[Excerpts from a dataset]
+ + + +

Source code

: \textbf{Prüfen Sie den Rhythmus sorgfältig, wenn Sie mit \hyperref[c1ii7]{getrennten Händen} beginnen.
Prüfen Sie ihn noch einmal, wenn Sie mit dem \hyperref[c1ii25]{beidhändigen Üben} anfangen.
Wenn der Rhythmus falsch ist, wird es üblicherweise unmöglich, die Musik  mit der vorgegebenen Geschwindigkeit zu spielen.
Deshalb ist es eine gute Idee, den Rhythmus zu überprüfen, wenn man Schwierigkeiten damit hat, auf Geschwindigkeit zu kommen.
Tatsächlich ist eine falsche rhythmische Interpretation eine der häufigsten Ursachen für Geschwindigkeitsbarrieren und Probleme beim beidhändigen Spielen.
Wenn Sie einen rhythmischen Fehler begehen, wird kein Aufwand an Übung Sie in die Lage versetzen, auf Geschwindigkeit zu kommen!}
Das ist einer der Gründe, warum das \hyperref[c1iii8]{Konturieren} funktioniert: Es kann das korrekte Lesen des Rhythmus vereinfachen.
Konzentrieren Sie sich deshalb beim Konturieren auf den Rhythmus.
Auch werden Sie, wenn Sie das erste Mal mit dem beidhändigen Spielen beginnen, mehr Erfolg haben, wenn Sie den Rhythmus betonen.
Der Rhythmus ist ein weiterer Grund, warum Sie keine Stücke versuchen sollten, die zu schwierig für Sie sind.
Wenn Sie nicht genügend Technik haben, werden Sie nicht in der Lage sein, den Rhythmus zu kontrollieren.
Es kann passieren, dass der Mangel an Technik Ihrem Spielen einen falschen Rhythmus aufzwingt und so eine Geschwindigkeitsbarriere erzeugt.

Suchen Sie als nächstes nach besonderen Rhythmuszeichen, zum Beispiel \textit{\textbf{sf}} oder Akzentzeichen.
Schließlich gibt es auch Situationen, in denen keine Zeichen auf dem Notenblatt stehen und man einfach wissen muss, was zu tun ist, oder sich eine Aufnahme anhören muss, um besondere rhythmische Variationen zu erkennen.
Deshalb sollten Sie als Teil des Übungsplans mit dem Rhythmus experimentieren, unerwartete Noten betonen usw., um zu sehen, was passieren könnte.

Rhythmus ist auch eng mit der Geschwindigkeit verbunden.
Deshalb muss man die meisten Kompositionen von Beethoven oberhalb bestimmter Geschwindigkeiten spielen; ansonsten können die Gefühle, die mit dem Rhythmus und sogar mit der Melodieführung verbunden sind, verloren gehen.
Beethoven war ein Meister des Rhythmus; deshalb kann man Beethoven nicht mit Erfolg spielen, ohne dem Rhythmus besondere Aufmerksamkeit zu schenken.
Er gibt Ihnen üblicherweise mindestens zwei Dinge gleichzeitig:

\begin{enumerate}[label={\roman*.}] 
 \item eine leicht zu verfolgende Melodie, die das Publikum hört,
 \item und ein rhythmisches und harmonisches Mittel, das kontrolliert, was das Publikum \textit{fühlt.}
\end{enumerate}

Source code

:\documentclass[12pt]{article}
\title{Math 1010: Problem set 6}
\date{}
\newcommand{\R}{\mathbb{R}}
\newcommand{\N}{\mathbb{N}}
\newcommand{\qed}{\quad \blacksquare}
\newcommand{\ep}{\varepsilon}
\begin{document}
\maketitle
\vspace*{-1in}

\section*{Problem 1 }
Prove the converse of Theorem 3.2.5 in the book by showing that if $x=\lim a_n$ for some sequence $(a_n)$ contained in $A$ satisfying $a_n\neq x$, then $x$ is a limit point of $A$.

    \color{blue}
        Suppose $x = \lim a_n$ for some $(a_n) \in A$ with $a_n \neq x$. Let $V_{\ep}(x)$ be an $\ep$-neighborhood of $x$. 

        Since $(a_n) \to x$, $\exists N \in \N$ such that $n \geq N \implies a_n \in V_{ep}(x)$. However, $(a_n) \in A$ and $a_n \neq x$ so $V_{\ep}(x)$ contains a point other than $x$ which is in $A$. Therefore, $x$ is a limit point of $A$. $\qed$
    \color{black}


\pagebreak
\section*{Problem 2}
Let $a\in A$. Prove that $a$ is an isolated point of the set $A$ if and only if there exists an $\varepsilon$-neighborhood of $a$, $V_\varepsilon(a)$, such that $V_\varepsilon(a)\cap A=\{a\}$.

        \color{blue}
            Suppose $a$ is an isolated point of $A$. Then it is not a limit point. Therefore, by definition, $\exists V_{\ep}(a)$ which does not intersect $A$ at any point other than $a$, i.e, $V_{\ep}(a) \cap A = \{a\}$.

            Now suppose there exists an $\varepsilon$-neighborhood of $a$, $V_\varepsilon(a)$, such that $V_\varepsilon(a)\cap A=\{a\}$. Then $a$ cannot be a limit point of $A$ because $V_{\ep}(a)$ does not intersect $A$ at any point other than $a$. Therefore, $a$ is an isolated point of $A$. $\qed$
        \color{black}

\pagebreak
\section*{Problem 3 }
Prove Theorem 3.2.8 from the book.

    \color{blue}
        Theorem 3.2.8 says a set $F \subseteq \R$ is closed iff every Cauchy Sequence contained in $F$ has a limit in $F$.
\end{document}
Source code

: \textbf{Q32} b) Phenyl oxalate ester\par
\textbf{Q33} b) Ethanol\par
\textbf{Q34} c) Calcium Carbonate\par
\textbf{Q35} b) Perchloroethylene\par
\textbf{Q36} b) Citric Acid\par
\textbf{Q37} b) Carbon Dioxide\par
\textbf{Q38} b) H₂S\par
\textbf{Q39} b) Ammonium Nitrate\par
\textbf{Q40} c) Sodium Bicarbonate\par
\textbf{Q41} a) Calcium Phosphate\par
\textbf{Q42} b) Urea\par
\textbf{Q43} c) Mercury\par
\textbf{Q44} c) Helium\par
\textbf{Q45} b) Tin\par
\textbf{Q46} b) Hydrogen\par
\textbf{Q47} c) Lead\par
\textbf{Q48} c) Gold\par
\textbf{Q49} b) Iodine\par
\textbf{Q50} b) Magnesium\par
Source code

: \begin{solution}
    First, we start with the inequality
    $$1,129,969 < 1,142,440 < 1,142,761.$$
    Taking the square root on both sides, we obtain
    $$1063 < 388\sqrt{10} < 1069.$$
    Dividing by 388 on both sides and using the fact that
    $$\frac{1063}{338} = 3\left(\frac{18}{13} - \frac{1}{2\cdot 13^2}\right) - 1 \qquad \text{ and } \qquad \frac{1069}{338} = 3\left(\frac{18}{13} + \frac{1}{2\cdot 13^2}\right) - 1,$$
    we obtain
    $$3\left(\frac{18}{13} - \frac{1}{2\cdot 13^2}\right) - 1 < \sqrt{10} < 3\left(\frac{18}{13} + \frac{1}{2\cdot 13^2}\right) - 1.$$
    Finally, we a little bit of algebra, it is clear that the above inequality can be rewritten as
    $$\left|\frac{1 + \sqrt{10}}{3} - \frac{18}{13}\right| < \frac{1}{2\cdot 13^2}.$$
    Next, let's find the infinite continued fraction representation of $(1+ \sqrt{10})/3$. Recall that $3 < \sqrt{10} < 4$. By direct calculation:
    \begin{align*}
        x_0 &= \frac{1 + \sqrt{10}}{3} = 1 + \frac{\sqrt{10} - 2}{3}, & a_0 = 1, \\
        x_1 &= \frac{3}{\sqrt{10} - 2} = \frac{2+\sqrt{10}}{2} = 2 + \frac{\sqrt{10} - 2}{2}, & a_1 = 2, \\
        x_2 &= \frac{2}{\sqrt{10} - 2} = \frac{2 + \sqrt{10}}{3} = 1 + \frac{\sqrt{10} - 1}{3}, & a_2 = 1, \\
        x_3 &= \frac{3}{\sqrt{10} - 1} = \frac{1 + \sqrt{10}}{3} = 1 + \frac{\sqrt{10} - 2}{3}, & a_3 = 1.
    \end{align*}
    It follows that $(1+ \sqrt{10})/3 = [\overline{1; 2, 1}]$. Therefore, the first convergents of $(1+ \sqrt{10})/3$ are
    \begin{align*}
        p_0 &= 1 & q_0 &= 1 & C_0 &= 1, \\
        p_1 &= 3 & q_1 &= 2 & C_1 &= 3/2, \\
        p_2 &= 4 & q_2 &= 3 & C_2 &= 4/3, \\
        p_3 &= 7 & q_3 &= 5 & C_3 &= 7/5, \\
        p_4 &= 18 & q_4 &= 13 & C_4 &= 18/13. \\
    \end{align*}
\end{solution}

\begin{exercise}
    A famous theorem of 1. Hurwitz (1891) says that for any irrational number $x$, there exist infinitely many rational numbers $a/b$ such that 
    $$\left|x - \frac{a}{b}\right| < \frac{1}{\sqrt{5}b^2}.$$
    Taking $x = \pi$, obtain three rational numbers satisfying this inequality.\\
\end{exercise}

+ + + +

:: Activity ::
Please make an exact copy of the lines above from the line with "Wenn der Rhythmus" through the line with "Deshalb ist es", both ends included.

:: Response to the exercise ::
Wenn der Rhythmus falsch ist, wird es üblicherweise unmöglich, die Musik  mit der vorgegebenen Geschwindigkeit zu spielen.
Deshalb ist es eine gute Idee, den Rhythmus zu überprüfen, wenn man Schwierigkeiten damit hat, auf Geschwindigkeit zu kommen.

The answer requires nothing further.